Émeline sortit lentement du lit et alla prendre une douche. Elle
laissa l’eau couler sur son visage, une douleur cuisante continuait à
pulser en elle. Elle posa la main sur son sexe, appuyant légèrement
pour essayer de calmer un peu cette sensation de brûlure qui la rongeait
de l’intérieur. Émeline utilisa le pommeau de douche, pour y envoyer
un peu d’eau tiède et ainsi se soulager. Son estomac se révulsa et ne
comprit pas pourquoi. Elle prit appui sur le carrelage de la douche et le
frappa du poing, respirant profondément en fermant les yeux. Elle se
mit alors à pleurer et resta sous l’eau pour en camoufler le bruit. Une
fois calmée, elle retourna se coucher en essayant de ne pas trop bouger
pour ne pas le réveiller.
Le lendemain matin, elle s’éveilla seule, Anthony était parti pour
un rendez-vous professionnel et il ne rentrerait pas avant la soirée. Elle
fut soulagée, car elle redoutait ses envies matinales, surtout après la
douleur du soir précédent. Elle se redressa, mais ne put rester assise
bien longtemps. Il n’avait jamais été aussi brutal, mais le simple fait
de l’avoir contrarié au restaurant l’avait mis de mauvaise humeur. Elle
pensait à juste titre qu’il avait voulu lui faire payer.

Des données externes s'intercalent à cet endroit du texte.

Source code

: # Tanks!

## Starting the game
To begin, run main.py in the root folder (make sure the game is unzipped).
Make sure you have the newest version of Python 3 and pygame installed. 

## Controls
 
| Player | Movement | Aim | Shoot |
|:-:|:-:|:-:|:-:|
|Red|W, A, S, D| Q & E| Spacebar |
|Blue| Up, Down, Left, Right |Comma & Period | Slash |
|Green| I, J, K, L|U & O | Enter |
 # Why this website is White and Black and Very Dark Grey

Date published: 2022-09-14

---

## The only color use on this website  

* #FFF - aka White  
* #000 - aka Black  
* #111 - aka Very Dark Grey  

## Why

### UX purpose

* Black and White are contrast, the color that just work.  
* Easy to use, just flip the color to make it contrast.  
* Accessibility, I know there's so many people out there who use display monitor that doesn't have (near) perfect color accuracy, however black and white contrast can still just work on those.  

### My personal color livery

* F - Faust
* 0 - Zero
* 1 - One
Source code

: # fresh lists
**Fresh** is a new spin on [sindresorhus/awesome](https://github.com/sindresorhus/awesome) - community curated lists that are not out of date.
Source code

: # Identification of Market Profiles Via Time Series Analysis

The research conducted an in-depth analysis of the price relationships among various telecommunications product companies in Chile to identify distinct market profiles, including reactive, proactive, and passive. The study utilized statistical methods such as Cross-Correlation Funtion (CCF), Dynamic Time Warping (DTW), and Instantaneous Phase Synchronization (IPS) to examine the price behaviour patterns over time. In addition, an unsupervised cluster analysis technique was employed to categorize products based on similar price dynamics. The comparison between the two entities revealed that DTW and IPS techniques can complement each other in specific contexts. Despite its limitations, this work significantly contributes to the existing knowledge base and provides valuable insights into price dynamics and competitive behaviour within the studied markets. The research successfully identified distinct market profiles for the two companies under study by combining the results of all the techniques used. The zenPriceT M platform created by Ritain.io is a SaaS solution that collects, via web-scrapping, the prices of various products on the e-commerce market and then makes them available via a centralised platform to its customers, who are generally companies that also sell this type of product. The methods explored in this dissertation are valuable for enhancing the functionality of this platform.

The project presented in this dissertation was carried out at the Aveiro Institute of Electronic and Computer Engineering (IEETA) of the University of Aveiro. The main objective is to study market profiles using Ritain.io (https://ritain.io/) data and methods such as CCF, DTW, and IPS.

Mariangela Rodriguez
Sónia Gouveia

Elle prit son petit-déjeuner en salle vers neuf heures. Tout en buvant
son chocolat chaud, elle fouilla la digue du regard et eut, l’espace d’un
instant, l’envie d’y apercevoir Anna. Elle secoua la tête doucement.
« Mais qu’est-ce que tu recherches, ma pauvre fille ! Elle a simplement
voulu être gentille avec toi. » Tout en essayant de se convaincre de sa
naïveté, Émeline décida de rester encore un peu dans le salon.